Bali and COVID19 – an involuntary experiment in epidemiology and immunology - mistermann
https://medium.com/@dominik.vanyi/bali-covid19-an-involuntary-experiment-in-epidemiology-immunology-a62485ce5924
======
elmerfud
I talk to many people in Bali on a daily basis and I don't agree with any of
the armchair virology in this post. Certainly the actions taken by the
government there do not support the assessment either. Starting April 24 to
July 1 they are prohibiting travel outside the city (Denpasar).

I don't think what you have is an island of super healthy people and
Americans/Europeans lands of weak people. What you have is an island of people
who do not flood their doctors and hospitals (of which not many exist an no
where near Western standards) for sickness. Those that are bad enough to go
there's lack of testing and therefore a small amount of confirmed cases.
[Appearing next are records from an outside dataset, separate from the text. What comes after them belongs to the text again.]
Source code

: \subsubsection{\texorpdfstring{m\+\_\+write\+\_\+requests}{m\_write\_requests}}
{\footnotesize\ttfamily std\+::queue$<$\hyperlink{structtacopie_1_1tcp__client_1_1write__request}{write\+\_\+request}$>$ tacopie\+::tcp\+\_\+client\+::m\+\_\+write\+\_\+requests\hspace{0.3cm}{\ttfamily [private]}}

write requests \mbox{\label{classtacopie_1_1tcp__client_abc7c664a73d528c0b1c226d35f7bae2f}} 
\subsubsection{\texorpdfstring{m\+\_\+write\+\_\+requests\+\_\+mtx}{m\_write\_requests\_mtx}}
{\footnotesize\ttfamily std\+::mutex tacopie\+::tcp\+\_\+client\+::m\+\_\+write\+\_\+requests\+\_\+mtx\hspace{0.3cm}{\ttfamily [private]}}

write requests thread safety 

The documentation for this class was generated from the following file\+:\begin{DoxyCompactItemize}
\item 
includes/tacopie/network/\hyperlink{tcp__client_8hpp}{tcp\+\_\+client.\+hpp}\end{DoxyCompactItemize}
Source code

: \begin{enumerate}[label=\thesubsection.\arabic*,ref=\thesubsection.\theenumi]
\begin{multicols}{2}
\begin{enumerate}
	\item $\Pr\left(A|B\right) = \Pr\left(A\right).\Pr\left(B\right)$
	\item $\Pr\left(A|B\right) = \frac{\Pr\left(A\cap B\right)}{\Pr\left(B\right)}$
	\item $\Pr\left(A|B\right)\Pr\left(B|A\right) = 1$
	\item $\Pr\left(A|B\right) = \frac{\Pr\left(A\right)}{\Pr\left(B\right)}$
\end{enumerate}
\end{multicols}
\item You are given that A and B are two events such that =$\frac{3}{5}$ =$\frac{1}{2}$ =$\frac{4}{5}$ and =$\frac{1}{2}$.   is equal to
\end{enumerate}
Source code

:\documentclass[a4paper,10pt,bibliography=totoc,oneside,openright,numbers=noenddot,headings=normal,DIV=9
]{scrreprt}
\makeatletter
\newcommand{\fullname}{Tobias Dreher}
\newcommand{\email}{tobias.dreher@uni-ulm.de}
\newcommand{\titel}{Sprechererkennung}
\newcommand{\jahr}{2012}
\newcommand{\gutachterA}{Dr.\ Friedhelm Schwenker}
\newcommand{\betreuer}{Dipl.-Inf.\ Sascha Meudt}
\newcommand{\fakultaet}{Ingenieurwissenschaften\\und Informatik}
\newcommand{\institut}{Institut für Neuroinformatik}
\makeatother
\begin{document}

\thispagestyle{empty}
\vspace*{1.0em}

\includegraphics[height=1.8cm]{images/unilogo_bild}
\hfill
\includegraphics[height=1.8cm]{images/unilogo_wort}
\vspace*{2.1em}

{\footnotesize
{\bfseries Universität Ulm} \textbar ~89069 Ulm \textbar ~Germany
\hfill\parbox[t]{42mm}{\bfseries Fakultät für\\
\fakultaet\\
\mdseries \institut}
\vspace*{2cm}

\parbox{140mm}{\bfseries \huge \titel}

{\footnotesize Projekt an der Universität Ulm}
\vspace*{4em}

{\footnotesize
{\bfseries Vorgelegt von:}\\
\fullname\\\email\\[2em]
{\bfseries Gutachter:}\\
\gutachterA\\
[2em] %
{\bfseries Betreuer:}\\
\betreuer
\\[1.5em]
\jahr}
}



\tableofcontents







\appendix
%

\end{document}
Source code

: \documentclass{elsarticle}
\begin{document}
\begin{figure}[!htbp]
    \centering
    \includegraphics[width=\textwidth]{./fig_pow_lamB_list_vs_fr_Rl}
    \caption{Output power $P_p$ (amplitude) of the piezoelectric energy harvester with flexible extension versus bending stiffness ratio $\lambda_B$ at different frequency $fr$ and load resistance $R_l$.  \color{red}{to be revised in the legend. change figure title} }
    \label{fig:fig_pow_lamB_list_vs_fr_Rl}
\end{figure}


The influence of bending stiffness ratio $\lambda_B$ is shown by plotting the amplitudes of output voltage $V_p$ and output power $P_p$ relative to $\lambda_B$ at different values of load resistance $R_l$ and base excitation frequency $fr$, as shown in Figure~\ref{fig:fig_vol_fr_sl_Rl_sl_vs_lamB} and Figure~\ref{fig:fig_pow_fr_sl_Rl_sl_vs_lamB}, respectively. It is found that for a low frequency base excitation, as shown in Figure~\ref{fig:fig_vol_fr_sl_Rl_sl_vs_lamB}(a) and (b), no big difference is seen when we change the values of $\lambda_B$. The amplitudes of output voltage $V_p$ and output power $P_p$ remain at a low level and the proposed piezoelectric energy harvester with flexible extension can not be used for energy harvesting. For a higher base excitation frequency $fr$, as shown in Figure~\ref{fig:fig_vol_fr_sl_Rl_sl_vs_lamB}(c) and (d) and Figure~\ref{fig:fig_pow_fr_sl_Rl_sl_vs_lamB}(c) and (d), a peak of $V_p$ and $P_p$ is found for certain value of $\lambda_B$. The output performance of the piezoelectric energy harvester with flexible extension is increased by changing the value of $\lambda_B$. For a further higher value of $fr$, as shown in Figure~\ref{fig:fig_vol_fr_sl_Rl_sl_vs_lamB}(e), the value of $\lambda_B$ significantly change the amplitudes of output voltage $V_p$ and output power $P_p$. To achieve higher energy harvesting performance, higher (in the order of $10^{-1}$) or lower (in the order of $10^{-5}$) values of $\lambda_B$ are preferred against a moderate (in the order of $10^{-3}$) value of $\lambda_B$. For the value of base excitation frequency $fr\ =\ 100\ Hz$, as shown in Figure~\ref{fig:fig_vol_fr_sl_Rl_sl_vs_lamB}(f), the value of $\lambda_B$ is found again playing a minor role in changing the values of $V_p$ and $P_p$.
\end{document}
In America and Europe you have a population trained to engage healthcare
services early and often. Almost as if we're nations of hypochondriacs.
Healthcare services also always assume the worst case as well. Any respiratory
distress is assumed covid19 until proven otherwise. With the known false
negatives in the test it's still assumed covid19 based on symptoms.
Unattributed respiratory issues at time of death are being flagged as covid19
related by order of the CDC.

What you're seeing a culture difference in both the people and governments. My
friends son in Bali was experiencing respiratory issues and was taken to the
hospital. Was put on breathing assistance but no test was done. They were
released and it was listed as not covid19 but all the symptoms were there. In
America or Europe it would have been classified different.